Starting with v2.5, invalid duration values will fall back to the default value of 24 hours with a warning.
Out-of-bounds symlinks now blocked at fetch¶
There have been several path traversal and identification vulnerabilities disclosed in the past related to symlinks. To help prevent any further vulnerabilities, we now scan all repositories and Helm charts for out of bounds symlinks at the time they are fetched and block further processing if they are found.
An out-of-bounds symlink is defined as any symlink that leaves the root of the Git repository or Helm chart, even if the final target is within the root.
If an out of bounds symlink is found, a warning will be printed to the repo server console and an error will be shown in the UI or CLI.
Below is an example directory structure showing valid symlinks and invalid symlinks.
chart
├── Chart.yaml
├── values
│ └── values.yaml
├── bad-link.yaml -> ../out-of-bounds.yaml # Blocked
├── bad-link-2.yaml -> ../chart/values/values.yaml # Blocked because it leaves the root
├── bad-link-3.yaml -> /absolute/link.yaml # Blocked
└── good-link.yaml -> values/values.yaml # OK
If you rely on out of bounds symlinks, this check can be disabled one of three ways:
- The
--allow-oob-symlinks
argument on the repo server. - The
reposerver.allow.oob.symlinks
key if you are usingargocd-cmd-params-cm
- Directly setting
ARGOCD_REPO_SERVER_ALLOW_OOB_SYMLINKS
environment variable on the repo server.
It is strongly recommended to leave this check enabled. Disabling the check will not allow all out-of-bounds symlinks. Those will still be blocked for things like values files in Helm charts, but symlinks which are not explicitly blocked by other checks will be allowed.
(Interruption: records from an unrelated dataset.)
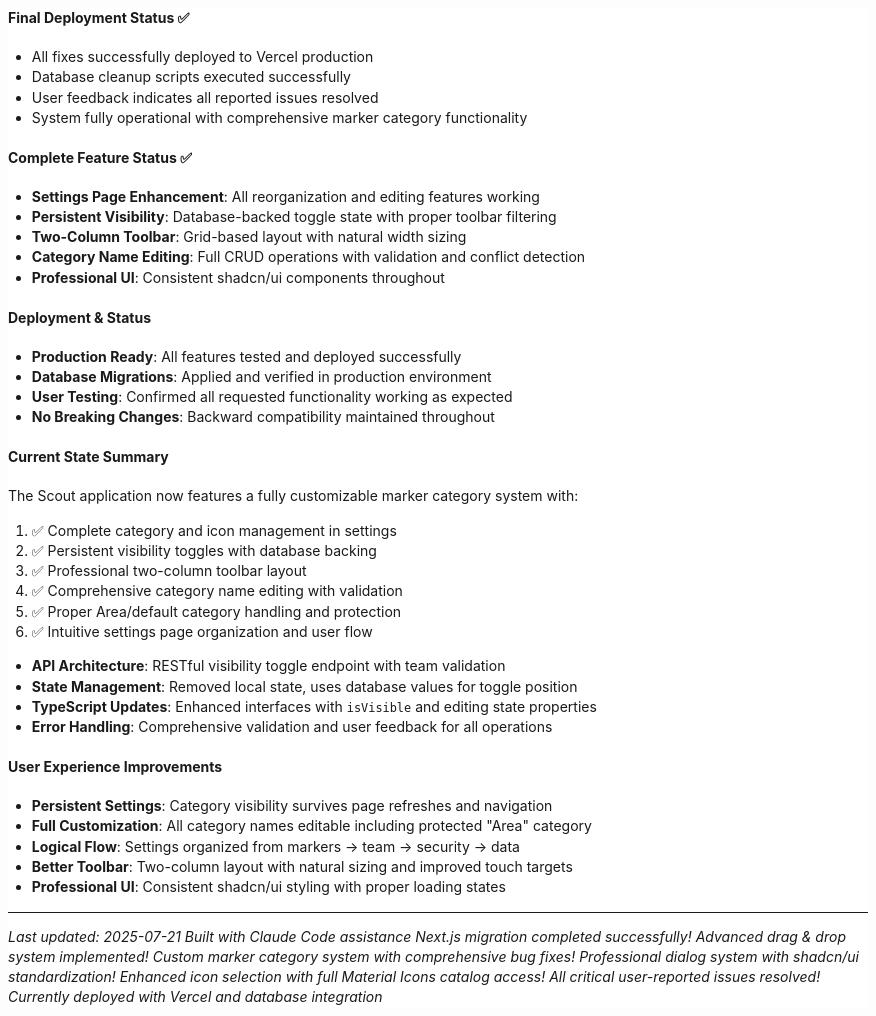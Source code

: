 #### **Final Deployment Status** ✅
- All fixes successfully deployed to Vercel production
- Database cleanup scripts executed successfully  
- User feedback indicates all reported issues resolved
- System fully operational with comprehensive marker category functionality

#### **Complete Feature Status** ✅
- **Settings Page Enhancement**: All reorganization and editing features working
- **Persistent Visibility**: Database-backed toggle state with proper toolbar filtering  
- **Two-Column Toolbar**: Grid-based layout with natural width sizing
- **Category Name Editing**: Full CRUD operations with validation and conflict detection
- **Professional UI**: Consistent shadcn/ui components throughout

#### **Deployment & Status**
- **Production Ready**: All features tested and deployed successfully
- **Database Migrations**: Applied and verified in production environment
- **User Testing**: Confirmed all requested functionality working as expected
- **No Breaking Changes**: Backward compatibility maintained throughout

#### **Current State Summary**
The Scout application now features a fully customizable marker category system with:
1. ✅ Complete category and icon management in settings
2. ✅ Persistent visibility toggles with database backing
3. ✅ Professional two-column toolbar layout
4. ✅ Comprehensive category name editing with validation
5. ✅ Proper Area/default category handling and protection
6. ✅ Intuitive settings page organization and user flow
- **API Architecture**: RESTful visibility toggle endpoint with team validation
- **State Management**: Removed local state, uses database values for toggle position
- **TypeScript Updates**: Enhanced interfaces with `isVisible` and editing state properties
- **Error Handling**: Comprehensive validation and user feedback for all operations

#### **User Experience Improvements**
- **Persistent Settings**: Category visibility survives page refreshes and navigation
- **Full Customization**: All category names editable including protected "Area" category  
- **Logical Flow**: Settings organized from markers → team → security → data
- **Better Toolbar**: Two-column layout with natural sizing and improved touch targets
- **Professional UI**: Consistent shadcn/ui styling with proper loading states

---
*Last updated: 2025-07-21*
*Built with Claude Code assistance*
*Next.js migration completed successfully!*
*Advanced drag & drop system implemented!*
*Custom marker category system with comprehensive bug fixes!*
*Professional dialog system with shadcn/ui standardization!*
*Enhanced icon selection with full Material Icons catalog access!*
*All critical user-reported issues resolved!*
*Currently deployed with Vercel and database integration*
Deprecated client-side manifest diffs¶
When using argocd app diff --local
, code from the repo server is run on the user's machine in order to locally generate manifests for comparing against the live manifests of an app. However, this requires that the necessary tools (Helm, Kustomize, etc) are installed with the correct versions. Even worse, it does not support Config Management Plugins (CMPs) whatsoever.
In order to support CMPs and reduce local requirements, we have implemented server-side generation of local manifests via the --server-side-generate
argument. For example, argocd app diff --local repoDir --server-side-generate
will upload the contents of repoDir
to the repo server and run your manifest generation pipeline against it, the same as it would for a Git repo.
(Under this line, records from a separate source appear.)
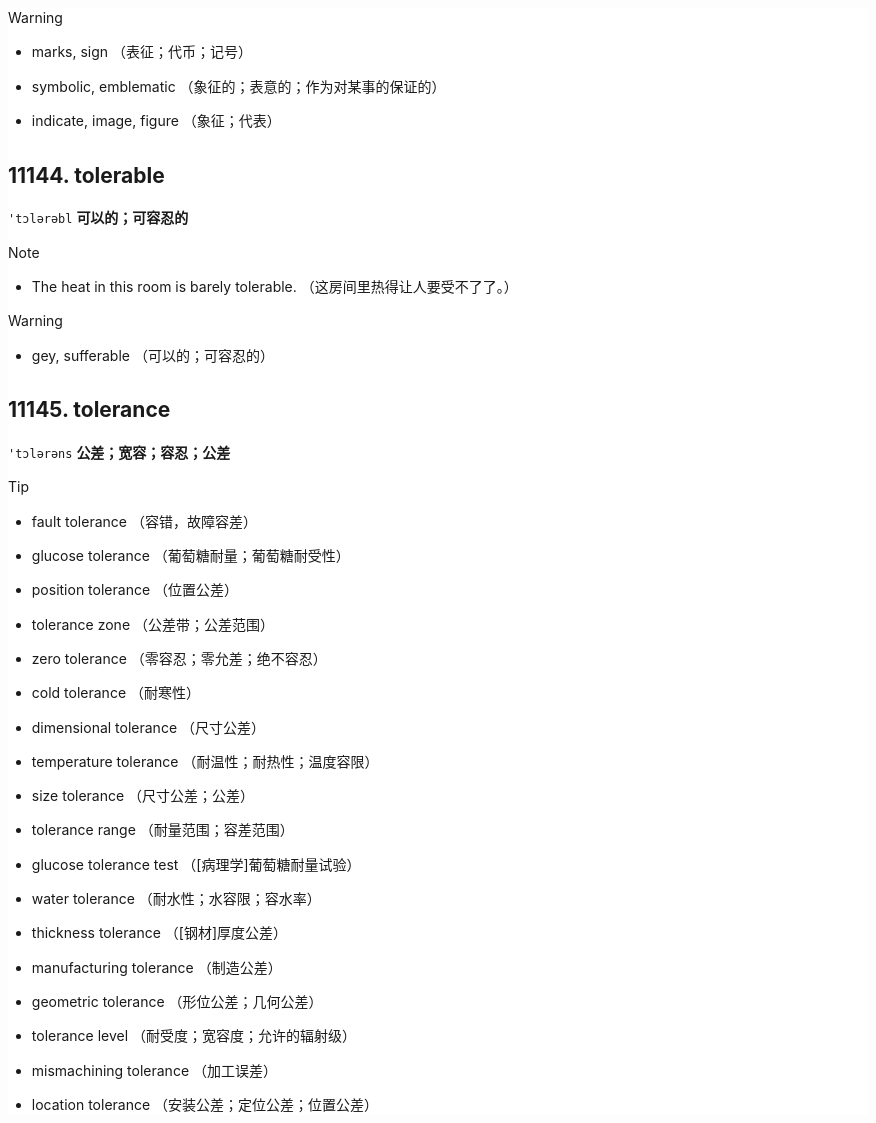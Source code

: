 > [!WARNING]
>
> - marks, sign （表征；代币；记号）
>
> - symbolic, emblematic （象征的；表意的；作为对某事的保证的）
>
> - indicate, image, figure （象征；代表）
>

## 11144. tolerable

`'tɔlərəbl`  **可以的；可容忍的**

> [!NOTE]
>
> - The heat in this room is barely tolerable. （这房间里热得让人要受不了了。）
>

> [!WARNING]
>
> - gey, sufferable （可以的；可容忍的）
>

## 11145. tolerance

`'tɔlərəns`  **公差；宽容；容忍；公差**

> [!TIP]
>
> - fault tolerance （容错，故障容差）
>
> - glucose tolerance （葡萄糖耐量；葡萄糖耐受性）
>
> - position tolerance （位置公差）
>
> - tolerance zone （公差带；公差范围）
>
> - zero tolerance （零容忍；零允差；绝不容忍）
>
> - cold tolerance （耐寒性）
>
> - dimensional tolerance （尺寸公差）
>
> - temperature tolerance （耐温性；耐热性；温度容限）
>
> - size tolerance （尺寸公差；公差）
>
> - tolerance range （耐量范围；容差范围）
>
> - glucose tolerance test （[病理学]葡萄糖耐量试验）
>
> - water tolerance （耐水性；水容限；容水率）
>
> - thickness tolerance （[钢材]厚度公差）
>
> - manufacturing tolerance （制造公差）
>
> - geometric tolerance （形位公差；几何公差）
>
> - tolerance level （耐受度；宽容度；允许的辐射级）
>
> - mismachining tolerance （加工误差）
>
> - location tolerance （安装公差；定位公差；位置公差）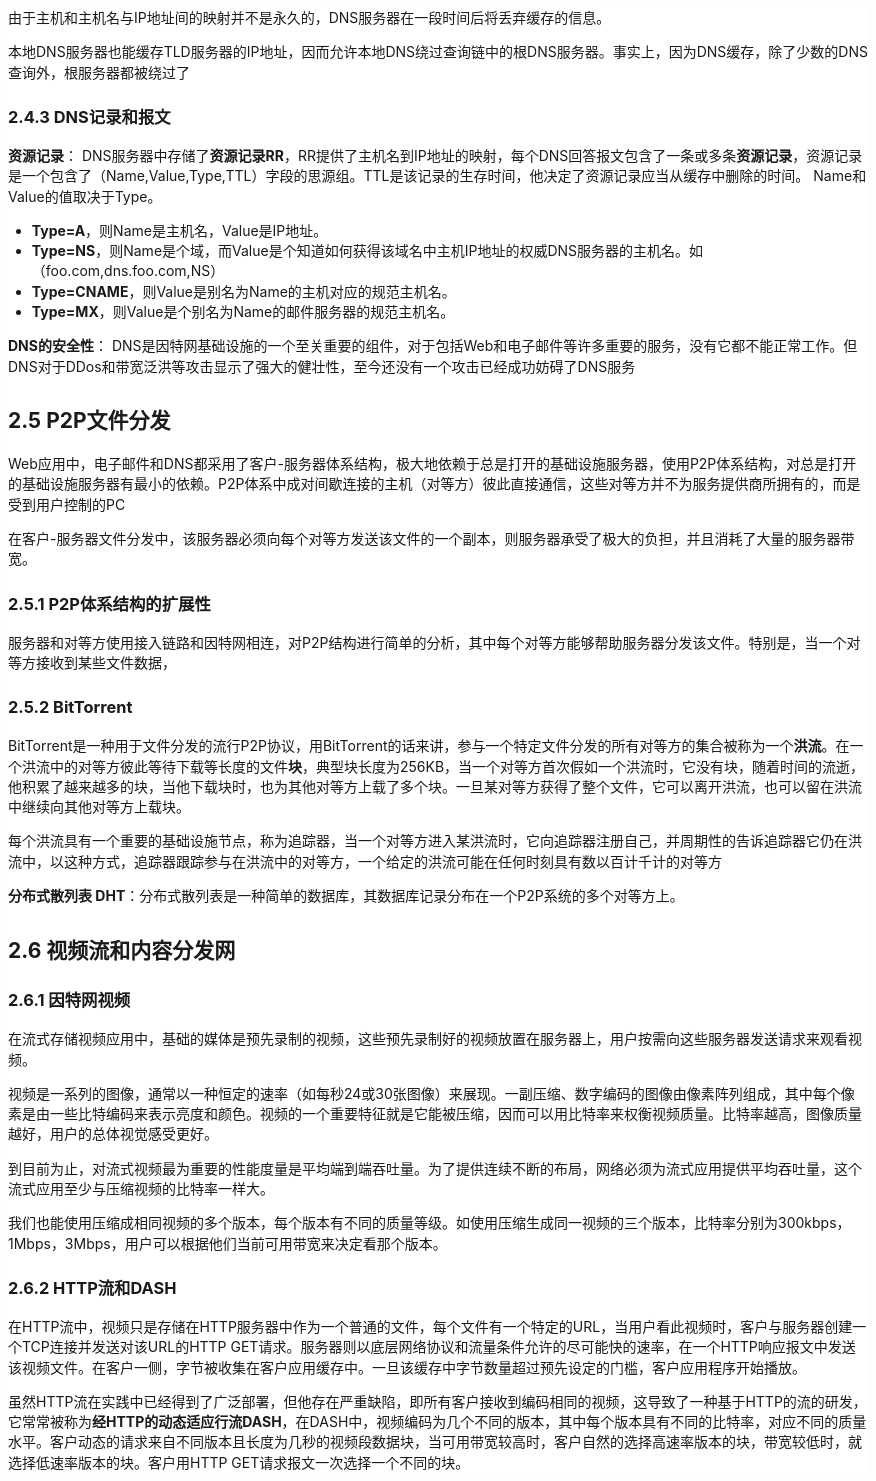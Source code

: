 由于主机和主机名与IP地址间的映射并不是永久的，DNS服务器在一段时间后将丢弃缓存的信息。

本地DNS服务器也能缓存TLD服务器的IP地址，因而允许本地DNS绕过查询链中的根DNS服务器。事实上，因为DNS缓存，除了少数的DNS查询外，根服务器都被绕过了

### 2.4.3 DNS记录和报文

**资源记录**：
DNS服务器中存储了**资源记录RR**，RR提供了主机名到IP地址的映射，每个DNS回答报文包含了一条或多条**资源记录**，资源记录是一个包含了（Name,Value,Type,TTL）字段的思源组。TTL是该记录的生存时间，他决定了资源记录应当从缓存中删除的时间。
Name和Value的值取决于Type。
-   **Type=A**，则Name是主机名，Value是IP地址。
-   **Type=NS**，则Name是个域，而Value是个知道如何获得该域名中主机IP地址的权威DNS服务器的主机名。如（foo.com,dns.foo.com,NS）
-   **Type=CNAME**，则Value是别名为Name的主机对应的规范主机名。
-   **Type=MX**，则Value是个别名为Name的邮件服务器的规范主机名。


**DNS的安全性**：
DNS是因特网基础设施的一个至关重要的组件，对于包括Web和电子邮件等许多重要的服务，没有它都不能正常工作。但DNS对于DDos和带宽泛洪等攻击显示了强大的健壮性，至今还没有一个攻击已经成功妨碍了DNS服务
## 2.5 P2P文件分发
Web应用中，电子邮件和DNS都采用了客户-服务器体系结构，极大地依赖于总是打开的基础设施服务器，使用P2P体系结构，对总是打开的基础设施服务器有最小的依赖。P2P体系中成对间歇连接的主机（对等方）彼此直接通信，这些对等方并不为服务提供商所拥有的，而是受到用户控制的PC

在客户-服务器文件分发中，该服务器必须向每个对等方发送该文件的一个副本，则服务器承受了极大的负担，并且消耗了大量的服务器带宽。

### 2.5.1 P2P体系结构的扩展性
服务器和对等方使用接入链路和因特网相连，对P2P结构进行简单的分析，其中每个对等方能够帮助服务器分发该文件。特别是，当一个对等方接收到某些文件数据，
### 2.5.2 BitTorrent
BitTorrent是一种用于文件分发的流行P2P协议，用BitTorrent的话来讲，参与一个特定文件分发的所有对等方的集合被称为一个**洪流**。在一个洪流中的对等方彼此等待下载等长度的文件**块**，典型块长度为256KB，当一个对等方首次假如一个洪流时，它没有块，随着时间的流逝，他积累了越来越多的块，当他下载块时，也为其他对等方上载了多个块。一旦某对等方获得了整个文件，它可以离开洪流，也可以留在洪流中继续向其他对等方上载块。

每个洪流具有一个重要的基础设施节点，称为追踪器，当一个对等方进入某洪流时，它向追踪器注册自己，并周期性的告诉追踪器它仍在洪流中，以这种方式，追踪器跟踪参与在洪流中的对等方，一个给定的洪流可能在任何时刻具有数以百计千计的对等方

**分布式散列表 DHT**：分布式散列表是一种简单的数据库，其数据库记录分布在一个P2P系统的多个对等方上。

## 2.6 视频流和内容分发网
### 2.6.1 因特网视频
在流式存储视频应用中，基础的媒体是预先录制的视频，这些预先录制好的视频放置在服务器上，用户按需向这些服务器发送请求来观看视频。

视频是一系列的图像，通常以一种恒定的速率（如每秒24或30张图像）来展现。一副压缩、数字编码的图像由像素阵列组成，其中每个像素是由一些比特编码来表示亮度和颜色。视频的一个重要特征就是它能被压缩，因而可以用比特率来权衡视频质量。比特率越高，图像质量越好，用户的总体视觉感受更好。

到目前为止，对流式视频最为重要的性能度量是平均端到端吞吐量。为了提供连续不断的布局，网络必须为流式应用提供平均吞吐量，这个流式应用至少与压缩视频的比特率一样大。

我们也能使用压缩成相同视频的多个版本，每个版本有不同的质量等级。如使用压缩生成同一视频的三个版本，比特率分别为300kbps，1Mbps，3Mbps，用户可以根据他们当前可用带宽来决定看那个版本。
### 2.6.2 HTTP流和DASH
在HTTP流中，视频只是存储在HTTP服务器中作为一个普通的文件，每个文件有一个特定的URL，当用户看此视频时，客户与服务器创建一个TCP连接并发送对该URL的HTTP GET请求。服务器则以底层网络协议和流量条件允许的尽可能快的速率，在一个HTTP响应报文中发送该视频文件。在客户一侧，字节被收集在客户应用缓存中。一旦该缓存中字节数量超过预先设定的门槛，客户应用程序开始播放。

虽然HTTP流在实践中已经得到了广泛部署，但他存在严重缺陷，即所有客户接收到编码相同的视频，这导致了一种基于HTTP的流的研发，它常常被称为**经HTTP的动态适应行流DASH**，在DASH中，视频编码为几个不同的版本，其中每个版本具有不同的比特率，对应不同的质量水平。客户动态的请求来自不同版本且长度为几秒的视频段数据块，当可用带宽较高时，客户自然的选择高速率版本的块，带宽较低时，就选择低速率版本的块。客户用HTTP GET请求报文一次选择一个不同的块。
In ~~v2.6~~ v2.7, the --server-side-generate
argument will become the default, ~~and client-side generation will be removed~~ and client-side generation will be supported as an alternative.
Warning
The semantics of where Argo will start generating manifests within a repo has changed between client-side and server-side generation. With client-side generation, the application's path (spec.source.path
) was ignored and the value of --local-repo-root
was effectively used (by default /
relative to --local
).
For example, given an application that has an application path of /manifests
, you would have had to run argocd app diff --local yourRepo/manifests
. This behavior did not match the repo server's process of downloading the full repo/chart and then beginning generation in the path specified in the application manifest.
When switching to server-side generation, --local
should point to the root of your repo without including your spec.source.path
. This is especially important to keep in mind when --server-side-generate
becomes the default in v2.7. Existing scripts utilizing diff --local
may break in v2.7 if spec.source.path
was not /
.
Upgraded Kustomize Version¶
The bundled Kustomize version has been upgraded from 4.4.1 to 4.5.7.
Upgraded Helm Version¶
Note that bundled Helm version has been upgraded from 3.9.0 to 3.10.1.
Upgraded HAProxy version¶
The HAProxy version in the HA manifests has been upgraded from 2.0.25 to 2.6.2. To read about the changes/improvements, see the HAProxy major release announcements (2.1.0, 2.2.0, 2.3.0, 2.4.0, 2.5.0, and 2.6.0.
Logs RBAC enforcement will remain opt-in¶
This note is just for clarity. No action is required.
We expected to enable logs RBAC enforcement by default in 2.5. We have decided not to do that in the 2.x series due to disruption for users of Project Roles.